My life in brief
Before I started writing, I would often sit and ponder what it was I truly wanted to do with my life. To be really honest I used to sit and think about a lot of things and spend most of my valuable time lost in thought.
When my daughter was born nearly a decade ago, I left employment in search of wealth to give her a better life and childhood than the one I had. I was in IT Services at the time and naturally set up an IT consultancy. It was quite a successful business and we could include a royal household in a list of clients.
The problem was, I hated everything about it, although I did not know this at the time. This may sound ungrateful but providing services for systems that have a high dependency need for a money making businesses just brings out the worst of humanity. Everyone treated us like it was our fault the systems had malfunctioned in some way.
Even though I was earning incredible wages, I used to get into the car park, look at our gorgeous offices and just think “god I hate my job”.

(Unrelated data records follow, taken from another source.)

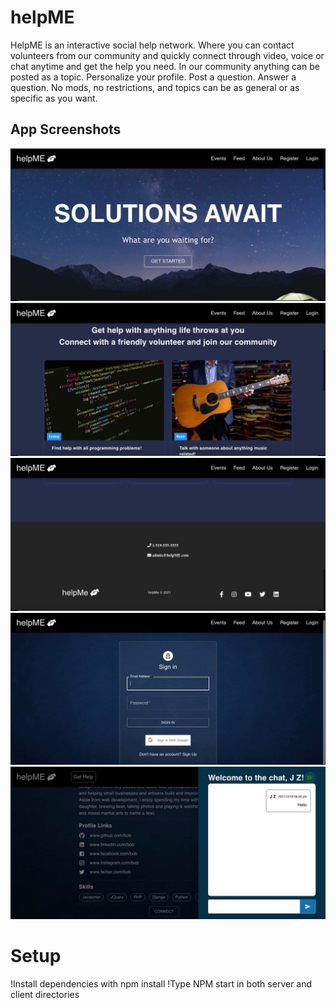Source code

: # helpME

HelpME is an interactive social help network. Where you can contact volunteers from our community and quickly connect through video, voice or chat anytime and get the help you need. In our community anything can be posted as a topic. Personalize your profile. Post a question. Answer a question. No mods, no restrictions, and topics can be as general or as specific as you want.

## App Screenshots

!["Homepage"](https://github.com/jessonziegler/helpME/blob/master/client/public/images/Screen%20Shot%202021-12-18%20at%206.45.12%20PM.jpg)
!["Cards on Homepage"](https://github.com/jessonziegler/helpME/blob/master/client/public/images/Screen%20Shot%202021-12-18%20at%206.45.27%20PM.jpg)
!["Footer"](https://github.com/jessonziegler/helpME/blob/master/client/public/images/Screen%20Shot%202021-12-18%20at%206.45.35%20PM.jpg)
!["Login"](https://github.com/jessonziegler/helpME/blob/master/client/public/images/Screen%20Shot%202021-12-18%20at%206.45.46%20PM.jpg)
!["Chat Feature"](https://github.com/jessonziegler/helpME/blob/master/client/public/images/Screen%20Shot%202021-12-18%20at%206.46.46%20PM.jpg)

# Setup
!Install dependencies with npm install
!Type NPM start in both server and client directories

This lack of gratitude crept into every aspect of my life. Anyone one on the outside looking in at my life with perspective would see, I had a girlfriend and daughter who are both as beautiful on the inside as they are on the outside, they both adored me and supported me. I had a dog who was like a second born child and was as happy to see me if I leave the room for two minutes and returned than if I had just reappeared from a year long vacation. I had an amazing job by most people’s standards, I had a workplace environment anyone would envy and a stunning home in the country.

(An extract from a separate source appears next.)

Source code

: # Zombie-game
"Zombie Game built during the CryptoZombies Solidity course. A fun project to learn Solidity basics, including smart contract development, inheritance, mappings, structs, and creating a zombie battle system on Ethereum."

But I am unhappy, what the actual fuck? Instead of enjoying my time and been grateful for my blessings, I used to sit thinking. I thought about been wealthy and the ways I could achieve this. I thought about the mistakes I had made in choosing my career. I thought about what I wanted to do and how it was impossible to do it with all my financial commitments. I thought about my families safety. I thought a lot about why I was so unhappy. If there was a negative thought, I thought about it.

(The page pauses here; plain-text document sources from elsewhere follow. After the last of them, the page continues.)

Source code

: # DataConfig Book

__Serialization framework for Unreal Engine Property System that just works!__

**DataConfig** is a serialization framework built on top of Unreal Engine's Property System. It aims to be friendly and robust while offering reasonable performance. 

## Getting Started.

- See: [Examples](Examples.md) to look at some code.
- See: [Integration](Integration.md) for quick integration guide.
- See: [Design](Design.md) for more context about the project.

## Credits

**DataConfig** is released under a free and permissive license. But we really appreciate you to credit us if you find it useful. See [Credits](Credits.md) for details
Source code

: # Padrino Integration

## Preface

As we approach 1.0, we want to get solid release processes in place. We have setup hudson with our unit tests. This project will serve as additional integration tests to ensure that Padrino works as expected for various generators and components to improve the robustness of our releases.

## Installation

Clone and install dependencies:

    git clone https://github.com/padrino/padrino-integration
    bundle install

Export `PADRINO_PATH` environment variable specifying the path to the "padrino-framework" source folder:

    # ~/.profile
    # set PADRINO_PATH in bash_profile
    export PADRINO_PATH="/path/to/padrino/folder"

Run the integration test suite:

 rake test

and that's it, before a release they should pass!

The issue is, I was always aware of the outside person looking in. I built my life thinking of their perception, not really taking into account what made me happy.
The one thing I did not do, was enjoy what I had. Instead of enjoying the income and spending time with my family, I chose to stay in my mind, thinking.
I was however, very functional at work though, you see I loved a task list. Tasks lists are amazing things and this little gem would allow me to take my mind off thinking and free me some time to achieve wealth, well that is what I used to think (you see the irony here).